Furthermore, we focus on applying this to the construction of future spoken dialogue and multimodal interaction systems.
Large Vocabulary Continuous Speech Recognition
There are many situations where large-vocabulary continuous speech recognition is expected to be applied, for example, in the transcription of speech such as lecture speech.
In recent years, research into end-to-end speech recognition using deep learning models has progressed.
Various aspects, such as model improvement and methods for applying language models, are used to improve the accuracy of such models.
Elderly Voice Recognition
The so-called information-weak benefit from speech recognition and spoken dialogue.
It should be particularly useful for the elderly, who find it difficult to handle equipment due to unfamiliarity with information devices or reduced physical function.

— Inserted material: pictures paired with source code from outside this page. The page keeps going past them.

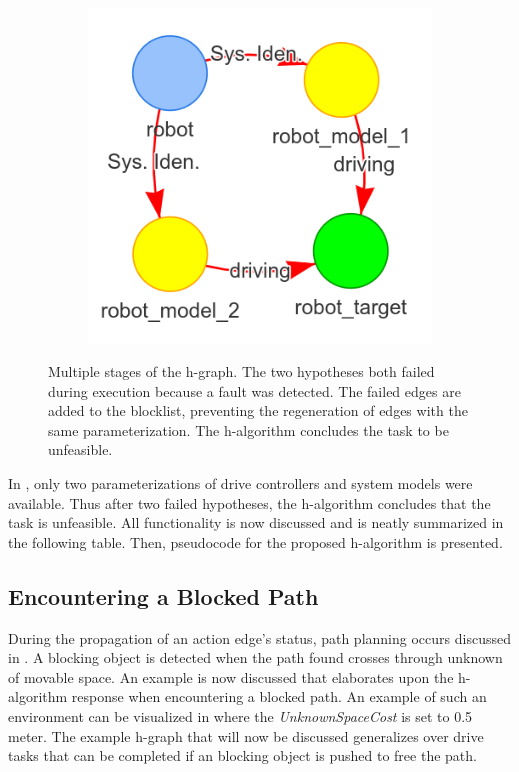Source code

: \begin{figure}[H]
\begin{subfigure}{.3\textwidth}
    \end{subfigure}
    \begin{subfigure}{.3\textwidth}
    \centering
    \includegraphics[width=1\textwidth]{figures/proposed_method/connecting_nodes/failure/fail_7}
    \end{subfigure}
    \hfill
    \caption{Multiple stages of the \ac{h-graph}. The two hypotheses both failed during execution because a fault was detected. The failed edges are added to the blocklist, preventing the regeneration of edges with the same parameterization. The \ac{h-algorithm} concludes the task to be unfeasible.}%
    \label{fig:failure_in_h-graph}
\end{figure}

In , only two parameterizations of drive controllers and system models were available. Thus after two failed hypotheses, the \ac{h-algorithm} concludes that the task is unfeasible. All functionality is now discussed and is neatly summarized in the following table. Then, pseudocode for the proposed \ac{h-algorithm} is presented.\bs

\subsection{Encountering a Blocked Path}%
During the propagation of an action edge's status, path planning occurs discussed in . A blocking object is detected when the path found crosses through unknown of movable space. An example is now discussed that elaborates upon the \ac{h-algorithm} response when encountering a blocked path. An example of such an environment can be visualized in  where the \textit{UnknownSpaceCost} is set to 0.5 meter. The example \ac{h-graph} that will now be discussed generalizes over drive tasks that can be completed if an blocking object is pushed to free the path.\bs

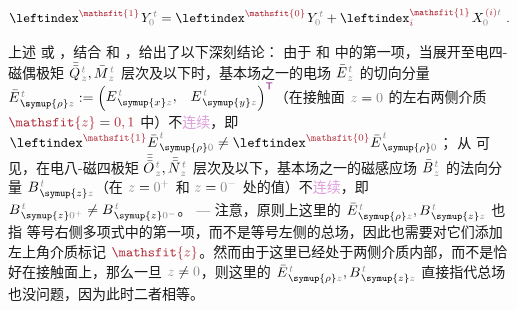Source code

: \begin{align} \label{eq:1BC}
	\leftindex^{\textcolor{Maroon}{\mathsfit{1}}} \;\! Y^{\;\!\mathcolor{gray}{t}}_{\mathcolor{gray}{0}} = \leftindex^{\textcolor{Maroon}{\mathsfit{0}}} \;\! Y^{\;\!\mathcolor{gray}{t}}_{\mathcolor{gray}{0}} + \leftindex^{\textcolor{Maroon}{\mathsfit{1}}}_{\textcolor{Maroon}{i}} \;\! X^{\;\!\textcolor{Maroon}{(i)}\mathcolor{gray}{t}}_{\mathcolor{gray}{0}} ~.
\end{align}

上述  或 ，结合  和 ，给出了以下深刻结论：{\one} 由于  和  中的第一项，当展开至\textcolor{NavyBlue}{电四-磁偶}极矩 $\bar{\bar{Q}}^{\;\!\mathcolor{gray}{t}}_{\;\!\mathcolor{gray}{z}}, \bar{M}^{\;\!\mathcolor{gray}{t}}_{\;\!\mathcolor{gray}{z}}$ 层次及以下时，\textcolor{NavyBlue}{基本场}之一的电场 $\bar{E}^{\;\!\mathcolor{gray}{t}}_{\;\!\mathcolor{gray}{z}}$ 的切向分量 $\bar{E}^{\;\!\mathcolor{gray}{t}}_{\;\! \symup{\rho} \mathcolor{gray}{z}} := \begin{pmatrix} E^{\;\!\mathcolor{gray}{t}}_{\;\! \symup{x} \mathcolor{gray}{z}}, & E^{\;\!\mathcolor{gray}{t}}_{\;\! \symup{y} \mathcolor{gray}{z}} \end{pmatrix}^{\mathsf{\textcolor{Plum}{T}}}$（在接触面 $\mathcolor{gray}{z \mathcolor{black}{=} 0}$ 的左右两侧介质 $\textcolor{Maroon}{\mathsfit{z}} = \textcolor{Maroon}{0,1}$ 中）不\textcolor{Plum}{连续}，即 $\leftindex^{\textcolor{Maroon}{\mathsfit{1}}} {\bar{E}}^{\;\!\mathcolor{gray}{t}}_{\;\! \symup{\rho} \mathcolor{gray}{0}} \neq \leftindex^{\textcolor{Maroon}{\mathsfit{0}}} {\bar{E}}^{\;\!\mathcolor{gray}{t}}_{\;\! \symup{\rho} \mathcolor{gray}{0}}$；{\two} 从  可见，在\textcolor{NavyBlue}{电八-磁四}极矩 $\bar{\bar{\bar{O}}}^{\;\!\mathcolor{gray}{t}}_{\;\!\mathcolor{gray}{z}}, \bar{\bar{N}}^{\;\!\mathcolor{gray}{t}}_{\;\!\mathcolor{gray}{z}}$ 层次及以下，\textcolor{NavyBlue}{基本场}之一的磁感应场 $\bar{B}^{\;\!\mathcolor{gray}{t}}_{\;\!\mathcolor{gray}{z}}$ 的法向分量 $B^{\;\!\mathcolor{gray}{t}}_{\;\! \symup{z} \mathcolor{gray}{z}}$（在 $\mathcolor{gray}{z \mathcolor{black}{=} 0^+}$ 和 $\mathcolor{gray}{z \mathcolor{black}{=} 0^-}$ 处的值）不\textcolor{Plum}{连续}，即 $B^{\;\!\mathcolor{gray}{t}}_{\;\! \symup{z} \mathcolor{gray}{0^+}} \neq B^{\;\!\mathcolor{gray}{t}}_{\;\! \symup{z} \mathcolor{gray}{0^-}}$。 ---  注意，原则上这里的 $\bar{E}^{\;\!\mathcolor{gray}{t}}_{\;\! \symup{\rho} \mathcolor{gray}{z}},B^{\;\!\mathcolor{gray}{t}}_{\;\! \symup{z} \mathcolor{gray}{z}}$ 也指  等号右侧多项式中的第一项，而不是等号左侧的总场，因此也需要对它们添加左上角介质标记 $\textcolor{Maroon}{\mathsfit{z}}$。然而由于这里已经处于两侧介质内部，而不是恰好在接触面上，那么一旦 $\mathcolor{gray}{z} \neq \mathcolor{gray}{0}$，则这里的 $\bar{E}^{\;\!\mathcolor{gray}{t}}_{\;\! \symup{\rho} \mathcolor{gray}{z}},B^{\;\!\mathcolor{gray}{t}}_{\;\! \symup{z} \mathcolor{gray}{z}}$ 直接指代总场  也没问题，因为此时二者相等。


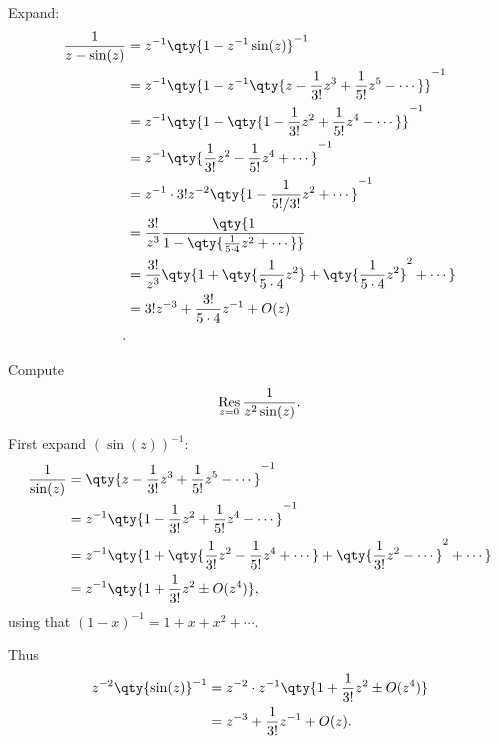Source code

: \begin{solution}

Expand:
\begin{align*}
{1\over z - \sin(z)}
&= z^{-1}\qty{1 - z^{-1}\sin(z) }^{-1}\\
&= z^{-1}\qty{1 - z^{-1}\qty{ z - {1\over 3!}z^3 + {1\over 5!} z^5 - \cdots}}^{-1}\\
&= z^{-1}\qty{1 - \qty{ 1 - {1\over 3!}z^2 + {1\over 5!} z^4 - \cdots}}^{-1}\\
&= z^{-1}\qty{{1\over 3!}z^2 - {1\over 5!}z^4 + \cdots}^{-1}\\
&= z^{-1}\cdot 3! z^{-2} \qty{1 - {1\over 5!/3!}z^2 + \cdots}^{-1}\\
&= {3!\over z^3} \qty{1 \over 1 - \qty{ {1\over 5\cdot 4}z^2 + \cdots}} \\
&= {3!\over z^3}\qty{1 + \qty{{1\over 5\cdot 4}z^2} + \qty{{1\over 5\cdot 4}z^2}^2 + \cdots} \\
&= 3! z^{-3} + {3!\over 5\cdot 4}z^{-1}+ O(z) \\
.\end{align*}

\end{solution}

\begin{exercise}[?]

Compute
\begin{align*}
\mathop{\mathrm{Res}}_{z=0} {1\over z^2 \sin(z)}
.\end{align*}

\end{exercise}

\begin{solution}

First expand \((\sin(z))^{-1}\):
\begin{align*}
{1\over \sin(z)}
&= \qty{z - {1\over 3!}z^3 + {1\over 5!}z^5 -\cdots }^{-1}\\
&= z^{-1}\qty{1 - {1\over 3!}z^2 + {1\over 5!}z^4 - \cdots }^{-1}\\
&= z^{-1}\qty{1 + 
\qty{{1\over 3!}z^2 - {1\over 5!} z^4 + \cdots} 
+
\qty{{1\over 3!}z^2 - \cdots}^2 + \cdots
} \\
&= z^{-1}\qty{1 + {1\over 3!}z^2 \pm O(z^4) }
,\end{align*}
using that \((1-x)^{-1}= 1 + x + x^2 + \cdots\).

Thus
\begin{align*}
z^{-2}\qty{\sin(z)}^{-1}
&= z^{-2} \cdot
z^{-1}\qty{1 + {1\over 3!}z^2 \pm O(z^4) } \\
&= z^{-3} + {1\over 3!}z^{-1}+ O(z)
.\end{align*}

\end{solution}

However, research on speech recognition for the elderly has not progressed.
We are researching how to build a speech recognition system that can be used by the elderly, starting with a steady collection of elderly speech.
Spoken Dialogue Interfaces (1)
– Friendly Interaction –
How do ordinary users become familiar with spoken dialogue interfaces?
When they try it out, they find it hard to get a response, and they don’t know whether they are being heard or not, which is a barrier.
We are therefore trying to break down these barriers by creating a system that responds in real time, is attuned to the ‘excitement’ of the dialogue, and makes talking itself enjoyable.
We are also researching understanding methods that can robustly respond to all kinds of speech and quickly recover from confusion caused by misrecognition or misunderstanding.
Spoken Dialogue Interfaces (2)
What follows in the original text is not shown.